ABOUT THIS TASK: Pull every line that includes the word "Accede" from the data.
+++ GIVEN INFORMATION +++
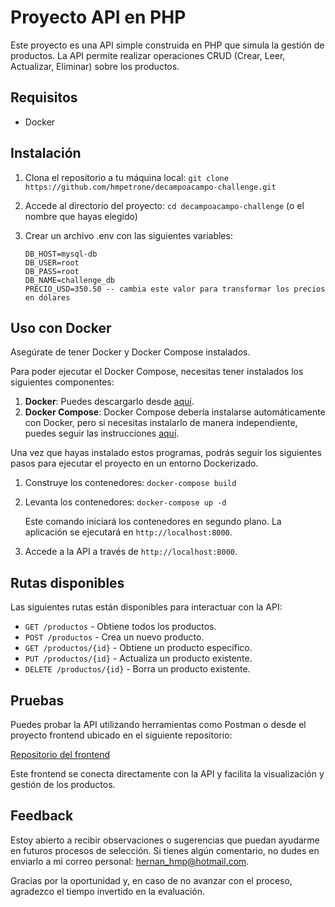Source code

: # Proyecto API en PHP

Este proyecto es una API simple construida en PHP que simula la gestión de productos.
La API permite realizar operaciones CRUD (Crear, Leer, Actualizar, Eliminar) sobre los productos.

## Requisitos

- Docker

## Instalación

1. Clona el repositorio a tu máquina local:
   `git clone https://github.com/hmpetrone/decampoacampo-challenge.git`

2. Accede al directorio del proyecto:
   `cd decampoacampo-challenge` (o el nombre que hayas elegido)

3. Crear un archivo .env con las siguientes variables:
    ```
    DB_HOST=mysql-db
    DB_USER=root
    DB_PASS=root
    DB_NAME=challenge_db
    PRECIO_USD=350.50 -- cambia este valor para transformar los precios en dólares
    ```

## Uso con Docker

Asegúrate de tener Docker y Docker Compose instalados.

Para poder ejecutar el Docker Compose, necesitas tener instalados los siguientes componentes:

1. **Docker**: Puedes descargarlo desde [aquí](https://www.docker.com/get-started).
2. **Docker Compose**: Docker Compose debería instalarse automáticamente con Docker, pero si necesitas instalarlo de manera independiente, puedes seguir las instrucciones [aquí](https://docs.docker.com/compose/install/).

Una vez que hayas instalado estos programas, podrás seguir los siguientes pasos para ejecutar el proyecto en un entorno Dockerizado.

1. Construye los contenedores:
   `docker-compose build`

2. Levanta los contenedores:
   `docker-compose up -d`

   Este comando iniciará los contenedores en segundo plano. La aplicación se ejecutará en `http://localhost:8000`.

3. Accede a la API a través de `http://localhost:8000`.

## Rutas disponibles

Las siguientes rutas están disponibles para interactuar con la API:

- `GET /productos` - Obtiene todos los productos.
- `POST /productos` - Crea un nuevo producto.
- `GET /productos/{id}` - Obtiene un producto específico.
- `PUT /productos/{id}` - Actualiza un producto existente.
- `DELETE /productos/{id}` - Borra un producto existente.

## Pruebas

Puedes probar la API utilizando herramientas como Postman o desde el proyecto frontend ubicado en el siguiente repositorio:

[Repositorio del frontend](https://github.com/hmpetrone/decampoacampo-challenge-front)

Este frontend se conecta directamente con la API y facilita la visualización y gestión de los productos.

## Feedback

Estoy abierto a recibir observaciones o sugerencias que puedan ayudarme en futuros procesos de selección. Si tienes algún comentario, no dudes en enviarlo a mi correo personal: [hernan_hmp@hotmail.com](mailto:hernan_hmp@hotmail.com).

Gracias por la oportunidad y, en caso de no avanzar con el proceso, agradezco el tiempo invertido en la evaluación.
+++
RESPONSE BOX:
2. Accede al directorio del proyecto:
3. Accede a la API a través de `http://localhost:8000`.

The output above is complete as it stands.